De regreso en el hotel, volví insensatamente una y otra vez sobre el manuscrito. Leí en voz alta (como todo el mundo antiguo y medieval lo había hecho) con la pretensión de comprender el espíritu de la letra, el sentido oculto en esos signos visibles. Entonces, supe. Como si la luz de un rayo hubiera perforado mi entrecejo, supe. Inmediatamente, la imagen de la profanación se cruzó por mi mente.

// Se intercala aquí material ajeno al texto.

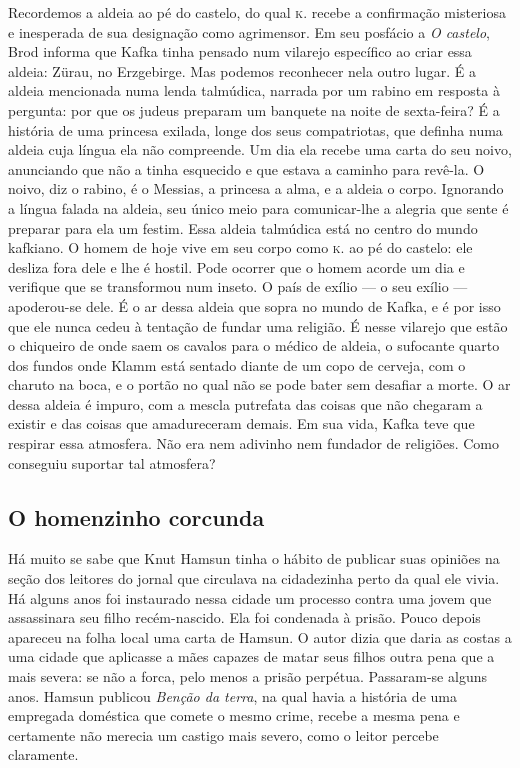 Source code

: Recordemos a aldeia ao pé do castelo, do qual \textsc{k.} recebe a confirmação
misteriosa e inesperada de sua designação como agrimensor. Em seu
posfácio a \textit{O castelo}, Brod informa que Kafka tinha pensado num
vilarejo específico ao criar essa aldeia: Zürau, no Erzgebirge. Mas
podemos reconhecer nela outro lugar. É a aldeia mencionada numa lenda
talmúdica, narrada por um rabino em resposta à pergunta: por que os
judeus preparam um banquete na noite de sexta-feira? É a história de uma
princesa exilada, longe dos seus compatriotas, que definha numa aldeia
cuja língua ela não compreende. Um dia ela recebe uma carta do seu
noivo, anunciando que não a tinha esquecido e que estava a caminho para
revê-la. O noivo, diz o rabino, é o Messias, a princesa a alma, e a
aldeia o corpo. Ignorando a língua falada na aldeia, seu único meio para
comunicar-lhe a alegria que sente é preparar para ela um festim. Essa
aldeia talmúdica está no centro do mundo kafkiano. O homem de hoje vive
em seu corpo como \textsc{k.} ao pé do castelo: ele desliza fora dele e lhe é
hostil. Pode ocorrer que o homem acorde um dia e verifique que se
transformou num inseto. O país de exílio --- o seu exílio ---
apoderou-se dele. É o ar dessa aldeia que sopra no mundo de Kafka, e é
por isso que ele nunca cedeu à tentação de fundar uma religião. É nesse
vilarejo que estão o chiqueiro de onde saem os cavalos para o médico de
aldeia, o sufocante quarto dos fundos onde Klamm está sentado diante de
um copo de cerveja, com o charuto na boca, e o portão no qual não se
pode bater sem desafiar a morte. O ar dessa aldeia é impuro, com a
mescla putrefata das coisas que não chegaram a existir e das coisas que
amadureceram demais. Em sua vida, Kafka teve que respirar essa
atmosfera. Não era nem adivinho nem fundador de religiões. Como
conseguiu suportar tal atmosfera?

\subsection{O homenzinho corcunda}

Há muito se sabe que Knut Hamsun tinha o hábito de publicar suas
opiniões na seção dos leitores do jornal que circulava na cidadezinha
perto da qual ele vivia. Há alguns anos foi instaurado nessa cidade um
processo contra uma jovem que assassinara seu filho recém-nascido. Ela
foi condenada à prisão. Pouco depois apareceu na folha local uma carta
de Hamsun. O autor dizia que daria as costas a uma cidade que aplicasse
a mães capazes de matar seus filhos outra pena que a mais severa: se não
a forca, pelo menos a prisão perpétua. Passaram-se alguns anos. Hamsun
publicou \textit{Benção da terra}, na qual havia a história de uma empregada
doméstica que comete o mesmo crime, recebe a mesma pena e certamente não
merecia um castigo mais severo, como o leitor percebe claramente.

Lo que sigue es historia conocida porque ha salido publicada en todos los periódicos: el nuevo Papa ha designado a Monseñor Salvador Arcángeles como el nuevo Prefecto de la Sagrada Congregación para la Defensa de la Fe, al Dr. Ítalo Musso como Bibliotecario Regente de la Biblioteca Áurea y al R.P. Oswald Harcliff al frente de la Secretaría de Estado en Información y Comunicación. Nada tengo que hacer en esta ciudad, que es Roma y, a su vez, el mundo. He cumplido mi ominosa e involuntaria tarea: he dado mi voz a lo inaudito. Sé, en mi pavor, que el manuscrito y el libro secreto son una solo cosa. Hacía falta una voz para que la abominación despertara. Como un nuevo Judas, he entregado la humanidad a su indeclinable Adversidad. Ahora, la muerte no es un peligro para mí, sino una inminente decisión Tomo el arma, miro el indescriptible vuelo de los pájaros (en el cielo, hay ángeles) y, sin esperanza, me encomiendo a la piedad del olvido.